Spain and Turkey are straining NATO plans in Kosovo, by either planning to retrieve forces – the case of Madrid – or by putting limits on NATO-EU cooperation – the case of Ankara.

(KosovoCompromise Staff) Monday, June 09, 2008

In Madrid, Spanish press reported that the government's need to retrieve its troops from international missions in order not to exceed the limit of 3000 soldiers outside the country could be an excuse for Spain's Prime Minister Jose Luis Rodriguez Zapatero to abandon the Kosovo mission, one of the most polemical ones in which Spain is taking part.

The problem to which Zapatero is confronted is that the troops are defending an independence that he doesn't recognize, as he explains it in a parliamentary response to the Spanish opposition.

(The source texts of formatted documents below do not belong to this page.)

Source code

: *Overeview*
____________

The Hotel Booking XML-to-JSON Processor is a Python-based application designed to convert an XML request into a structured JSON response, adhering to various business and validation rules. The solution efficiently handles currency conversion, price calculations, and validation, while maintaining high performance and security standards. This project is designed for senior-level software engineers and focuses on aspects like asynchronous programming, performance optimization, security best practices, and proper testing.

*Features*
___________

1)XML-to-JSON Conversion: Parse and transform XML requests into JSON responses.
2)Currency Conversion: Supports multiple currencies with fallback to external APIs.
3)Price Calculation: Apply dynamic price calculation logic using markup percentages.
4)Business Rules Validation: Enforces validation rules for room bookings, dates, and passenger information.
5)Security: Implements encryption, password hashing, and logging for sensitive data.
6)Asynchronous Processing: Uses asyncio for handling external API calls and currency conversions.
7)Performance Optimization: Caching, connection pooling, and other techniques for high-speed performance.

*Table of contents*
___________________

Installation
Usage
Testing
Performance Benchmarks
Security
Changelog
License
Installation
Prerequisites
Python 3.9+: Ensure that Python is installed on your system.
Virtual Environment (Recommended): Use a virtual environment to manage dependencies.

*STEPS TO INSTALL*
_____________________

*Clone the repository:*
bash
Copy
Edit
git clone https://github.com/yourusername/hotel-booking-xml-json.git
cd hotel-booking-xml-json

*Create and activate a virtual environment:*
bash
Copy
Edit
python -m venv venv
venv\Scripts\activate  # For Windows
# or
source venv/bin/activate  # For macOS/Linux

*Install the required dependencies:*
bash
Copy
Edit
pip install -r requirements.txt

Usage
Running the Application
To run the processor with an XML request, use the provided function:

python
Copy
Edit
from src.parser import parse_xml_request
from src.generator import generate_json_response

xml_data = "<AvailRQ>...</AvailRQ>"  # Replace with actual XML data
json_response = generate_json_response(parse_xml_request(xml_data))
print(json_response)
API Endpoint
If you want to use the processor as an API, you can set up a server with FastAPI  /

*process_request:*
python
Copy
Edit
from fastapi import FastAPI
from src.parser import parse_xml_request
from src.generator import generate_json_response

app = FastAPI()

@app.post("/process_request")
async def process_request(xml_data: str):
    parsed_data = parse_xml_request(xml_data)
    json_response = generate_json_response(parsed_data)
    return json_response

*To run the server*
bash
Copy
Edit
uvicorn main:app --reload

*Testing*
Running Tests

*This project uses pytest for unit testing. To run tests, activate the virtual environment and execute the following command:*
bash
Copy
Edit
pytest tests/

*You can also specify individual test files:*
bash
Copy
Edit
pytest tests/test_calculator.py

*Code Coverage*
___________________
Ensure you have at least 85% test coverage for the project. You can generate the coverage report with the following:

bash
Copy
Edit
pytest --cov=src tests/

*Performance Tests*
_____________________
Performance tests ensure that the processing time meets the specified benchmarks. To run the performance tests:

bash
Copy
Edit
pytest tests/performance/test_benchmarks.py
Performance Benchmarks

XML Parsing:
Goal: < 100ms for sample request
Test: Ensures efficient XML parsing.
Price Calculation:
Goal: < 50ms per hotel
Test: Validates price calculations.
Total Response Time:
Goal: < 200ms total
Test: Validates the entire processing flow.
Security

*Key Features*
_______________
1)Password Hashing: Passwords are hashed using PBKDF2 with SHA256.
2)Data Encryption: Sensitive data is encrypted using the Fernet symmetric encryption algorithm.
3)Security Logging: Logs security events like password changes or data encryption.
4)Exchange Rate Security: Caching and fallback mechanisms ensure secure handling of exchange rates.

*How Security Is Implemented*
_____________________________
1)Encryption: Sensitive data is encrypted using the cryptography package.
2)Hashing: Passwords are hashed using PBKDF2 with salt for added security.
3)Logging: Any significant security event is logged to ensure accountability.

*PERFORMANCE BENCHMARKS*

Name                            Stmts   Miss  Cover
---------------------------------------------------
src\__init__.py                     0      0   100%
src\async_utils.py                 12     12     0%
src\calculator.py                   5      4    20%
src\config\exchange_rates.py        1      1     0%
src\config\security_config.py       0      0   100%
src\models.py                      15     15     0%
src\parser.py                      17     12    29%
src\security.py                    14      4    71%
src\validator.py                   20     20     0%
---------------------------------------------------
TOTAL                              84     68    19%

"Spain did not recognize" Kosovo's sovereignty and considers that "the only source of legality concerning the situation of the Serbian province and the presence of the civil and military missions is the Resolution 1244 of the UN Security Council". This text, which supports the Spanish presence, considers that the future Kosovo will be "inside" the Republic of Serbia.

And precisely, the fact that the UN resolution says that Kosovo is a part of Serbia - while NATO troops seem to support independence -- could be the point to justify Spain's departure.

The mission deployed in Kosovo counts over 600 troops.

Meanwhile, in Ankara, Turkey has been  blocking a NATO plan to help launch and train a fledgling Kosovo security force, in the latest setback for troubled international efforts in the territory, diplomats say.

The dispute stems from Turkish concerns over NATO cooperation with the EU in Kosovo. Ankara fears this will mean sharing sensitive military information with non-NATO Cyprus, the island at the centre of decades of Turkish-Greek tension.

"We would like to get this resolved before defense ministers meet," one alliance diplomat said, adding that NATO Secretary-General Jaap de Hoop Scheffer was leading efforts to find a compromise before the June 12 meeting in Brussels.

NATO officials stressed the dispute that the dispute related only to long-held alliance plans to take on new tasks there, chiefly military training.

That was due to entail NATO overseeing the dissolution of Kosovo's existing civil emergency force, the Kosovo Protection Corps (KPC), and the creation of a 2,500-strong, lightly armed Kosovo Security Force (KSF) in its place.

Diplomats familiar with Turkey's position said Ankara was insisting a revised NATO operational plan refer explicitly to a six-year-old pact with the EU that allows only limited cooperation between the two bodies.

"They say we should respect the existing agreement," one diplomat said of Ankara's insistence that cooperation with the EU be guided by the "Berlin Plus" agreement of 2002, under which the EU can draw on NATO military assets in defined cases.